Task goal:
Check each line of the data below for the string "PRIMARY". Then give the number of lines that have it, without anything else.

Data records:
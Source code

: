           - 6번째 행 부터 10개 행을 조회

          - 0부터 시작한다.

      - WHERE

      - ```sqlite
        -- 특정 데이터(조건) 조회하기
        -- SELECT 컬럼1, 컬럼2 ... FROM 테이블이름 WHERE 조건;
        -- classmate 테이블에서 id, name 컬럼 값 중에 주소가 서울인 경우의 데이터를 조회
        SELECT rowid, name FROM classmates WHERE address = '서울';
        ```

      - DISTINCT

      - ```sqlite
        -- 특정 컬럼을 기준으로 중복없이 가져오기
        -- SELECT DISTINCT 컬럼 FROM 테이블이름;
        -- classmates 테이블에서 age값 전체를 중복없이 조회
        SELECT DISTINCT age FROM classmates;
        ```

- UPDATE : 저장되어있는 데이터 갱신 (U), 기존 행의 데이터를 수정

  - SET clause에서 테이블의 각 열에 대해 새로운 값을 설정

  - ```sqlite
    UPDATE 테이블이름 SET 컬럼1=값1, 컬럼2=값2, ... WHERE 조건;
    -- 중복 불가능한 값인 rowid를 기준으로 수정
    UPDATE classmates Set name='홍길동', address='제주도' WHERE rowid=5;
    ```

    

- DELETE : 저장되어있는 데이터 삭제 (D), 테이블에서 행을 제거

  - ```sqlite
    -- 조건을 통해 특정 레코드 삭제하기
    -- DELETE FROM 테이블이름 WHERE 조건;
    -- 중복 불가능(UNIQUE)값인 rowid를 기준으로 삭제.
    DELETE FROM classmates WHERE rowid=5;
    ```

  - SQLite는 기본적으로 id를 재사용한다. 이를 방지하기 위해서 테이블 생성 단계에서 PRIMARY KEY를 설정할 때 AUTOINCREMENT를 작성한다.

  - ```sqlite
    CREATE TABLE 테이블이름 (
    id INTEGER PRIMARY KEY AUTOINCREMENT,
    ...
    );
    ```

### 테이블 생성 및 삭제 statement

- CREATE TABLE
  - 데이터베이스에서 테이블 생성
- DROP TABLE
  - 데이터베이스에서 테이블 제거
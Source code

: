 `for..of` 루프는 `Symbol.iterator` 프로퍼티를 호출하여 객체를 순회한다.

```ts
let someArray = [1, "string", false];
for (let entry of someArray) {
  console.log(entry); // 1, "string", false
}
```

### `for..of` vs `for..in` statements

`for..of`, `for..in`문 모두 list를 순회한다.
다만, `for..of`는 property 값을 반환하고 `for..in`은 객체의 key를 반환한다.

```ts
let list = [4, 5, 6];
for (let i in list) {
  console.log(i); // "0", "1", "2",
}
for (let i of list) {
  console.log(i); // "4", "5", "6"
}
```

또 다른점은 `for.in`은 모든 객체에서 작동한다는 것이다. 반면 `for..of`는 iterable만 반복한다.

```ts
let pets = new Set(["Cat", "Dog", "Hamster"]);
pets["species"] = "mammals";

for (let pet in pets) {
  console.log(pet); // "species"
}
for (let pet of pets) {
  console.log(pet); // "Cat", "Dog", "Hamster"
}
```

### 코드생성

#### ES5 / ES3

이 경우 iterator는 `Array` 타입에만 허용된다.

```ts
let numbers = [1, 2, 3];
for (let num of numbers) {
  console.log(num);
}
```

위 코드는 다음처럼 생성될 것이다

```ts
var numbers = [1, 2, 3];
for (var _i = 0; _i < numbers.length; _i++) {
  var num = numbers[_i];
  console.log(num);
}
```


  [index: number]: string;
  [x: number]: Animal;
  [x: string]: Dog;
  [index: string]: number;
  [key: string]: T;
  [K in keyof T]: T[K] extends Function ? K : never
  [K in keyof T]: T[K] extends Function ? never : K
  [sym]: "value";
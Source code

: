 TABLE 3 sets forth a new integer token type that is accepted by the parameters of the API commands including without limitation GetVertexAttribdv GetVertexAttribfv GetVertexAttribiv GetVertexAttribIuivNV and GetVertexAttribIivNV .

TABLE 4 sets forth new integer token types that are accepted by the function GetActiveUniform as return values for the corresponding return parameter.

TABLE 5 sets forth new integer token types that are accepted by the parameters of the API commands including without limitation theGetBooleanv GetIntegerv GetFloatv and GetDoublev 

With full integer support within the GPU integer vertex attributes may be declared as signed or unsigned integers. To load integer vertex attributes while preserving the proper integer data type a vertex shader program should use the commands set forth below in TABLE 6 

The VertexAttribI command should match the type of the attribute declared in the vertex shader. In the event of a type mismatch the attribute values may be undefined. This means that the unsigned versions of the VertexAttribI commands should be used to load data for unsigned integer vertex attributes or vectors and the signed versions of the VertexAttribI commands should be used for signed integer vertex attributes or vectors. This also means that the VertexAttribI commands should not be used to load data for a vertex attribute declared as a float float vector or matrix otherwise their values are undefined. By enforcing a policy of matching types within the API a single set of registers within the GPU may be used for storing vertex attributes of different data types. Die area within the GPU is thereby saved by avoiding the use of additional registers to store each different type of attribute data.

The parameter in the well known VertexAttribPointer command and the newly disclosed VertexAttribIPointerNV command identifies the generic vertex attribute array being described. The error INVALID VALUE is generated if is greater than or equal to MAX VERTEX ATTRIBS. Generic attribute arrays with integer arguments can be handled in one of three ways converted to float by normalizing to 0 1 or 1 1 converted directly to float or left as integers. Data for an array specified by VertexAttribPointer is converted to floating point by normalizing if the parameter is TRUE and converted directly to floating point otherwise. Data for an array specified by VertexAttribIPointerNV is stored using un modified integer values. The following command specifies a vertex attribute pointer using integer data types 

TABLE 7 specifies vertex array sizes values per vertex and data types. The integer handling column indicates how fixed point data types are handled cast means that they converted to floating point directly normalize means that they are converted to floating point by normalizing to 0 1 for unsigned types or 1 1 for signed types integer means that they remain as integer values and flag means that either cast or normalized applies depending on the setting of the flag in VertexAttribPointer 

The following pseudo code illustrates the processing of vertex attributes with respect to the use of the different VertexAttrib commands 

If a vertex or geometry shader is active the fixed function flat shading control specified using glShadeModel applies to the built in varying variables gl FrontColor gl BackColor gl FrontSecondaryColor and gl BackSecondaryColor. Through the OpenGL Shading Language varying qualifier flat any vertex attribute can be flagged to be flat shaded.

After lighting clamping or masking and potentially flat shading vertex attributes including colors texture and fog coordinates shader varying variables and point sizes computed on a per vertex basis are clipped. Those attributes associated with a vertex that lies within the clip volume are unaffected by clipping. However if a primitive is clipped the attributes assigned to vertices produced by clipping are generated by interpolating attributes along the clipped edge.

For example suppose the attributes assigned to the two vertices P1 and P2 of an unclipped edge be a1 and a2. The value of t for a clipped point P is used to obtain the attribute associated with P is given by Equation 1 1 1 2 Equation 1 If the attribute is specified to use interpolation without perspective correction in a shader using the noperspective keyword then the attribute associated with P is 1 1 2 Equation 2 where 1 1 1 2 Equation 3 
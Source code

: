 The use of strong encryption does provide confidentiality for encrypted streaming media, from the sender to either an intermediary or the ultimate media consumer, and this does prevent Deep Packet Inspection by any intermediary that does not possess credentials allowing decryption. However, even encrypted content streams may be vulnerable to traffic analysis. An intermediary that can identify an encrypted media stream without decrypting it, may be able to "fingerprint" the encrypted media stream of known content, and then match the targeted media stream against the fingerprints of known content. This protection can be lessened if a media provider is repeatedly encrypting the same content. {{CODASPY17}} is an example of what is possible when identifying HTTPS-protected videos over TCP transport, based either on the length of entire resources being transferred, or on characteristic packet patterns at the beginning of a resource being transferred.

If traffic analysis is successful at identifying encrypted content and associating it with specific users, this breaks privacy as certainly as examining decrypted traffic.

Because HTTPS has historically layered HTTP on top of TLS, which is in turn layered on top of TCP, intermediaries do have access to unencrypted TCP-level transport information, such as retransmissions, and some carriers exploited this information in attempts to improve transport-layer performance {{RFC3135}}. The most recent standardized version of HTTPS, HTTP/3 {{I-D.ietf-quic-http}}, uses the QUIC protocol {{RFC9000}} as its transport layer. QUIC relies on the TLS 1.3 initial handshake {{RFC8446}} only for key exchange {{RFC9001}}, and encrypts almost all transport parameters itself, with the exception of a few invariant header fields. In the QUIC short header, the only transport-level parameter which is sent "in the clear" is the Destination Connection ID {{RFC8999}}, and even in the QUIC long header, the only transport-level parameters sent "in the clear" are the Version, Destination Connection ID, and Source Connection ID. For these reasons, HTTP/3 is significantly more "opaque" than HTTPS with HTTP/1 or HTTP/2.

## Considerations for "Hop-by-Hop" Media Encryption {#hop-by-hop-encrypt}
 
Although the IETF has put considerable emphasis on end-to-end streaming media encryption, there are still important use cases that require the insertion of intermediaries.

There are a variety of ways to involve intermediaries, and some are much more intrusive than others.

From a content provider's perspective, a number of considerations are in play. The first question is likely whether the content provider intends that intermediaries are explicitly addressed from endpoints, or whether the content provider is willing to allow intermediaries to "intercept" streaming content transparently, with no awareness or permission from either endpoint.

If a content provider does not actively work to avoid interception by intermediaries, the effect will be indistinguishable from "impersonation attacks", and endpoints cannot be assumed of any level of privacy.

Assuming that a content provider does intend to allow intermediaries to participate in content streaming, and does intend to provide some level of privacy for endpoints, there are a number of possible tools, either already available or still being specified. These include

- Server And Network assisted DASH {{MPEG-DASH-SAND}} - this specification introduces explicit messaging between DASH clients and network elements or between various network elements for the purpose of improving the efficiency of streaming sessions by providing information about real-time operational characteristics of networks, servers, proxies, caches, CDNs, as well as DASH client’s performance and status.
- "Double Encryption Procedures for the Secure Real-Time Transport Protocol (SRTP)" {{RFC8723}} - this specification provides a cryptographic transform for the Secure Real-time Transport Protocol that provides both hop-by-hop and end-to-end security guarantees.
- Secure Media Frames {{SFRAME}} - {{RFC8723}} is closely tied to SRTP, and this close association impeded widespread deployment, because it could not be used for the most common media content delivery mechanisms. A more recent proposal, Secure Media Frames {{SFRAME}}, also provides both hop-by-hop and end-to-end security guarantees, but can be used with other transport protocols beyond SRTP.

Response:
2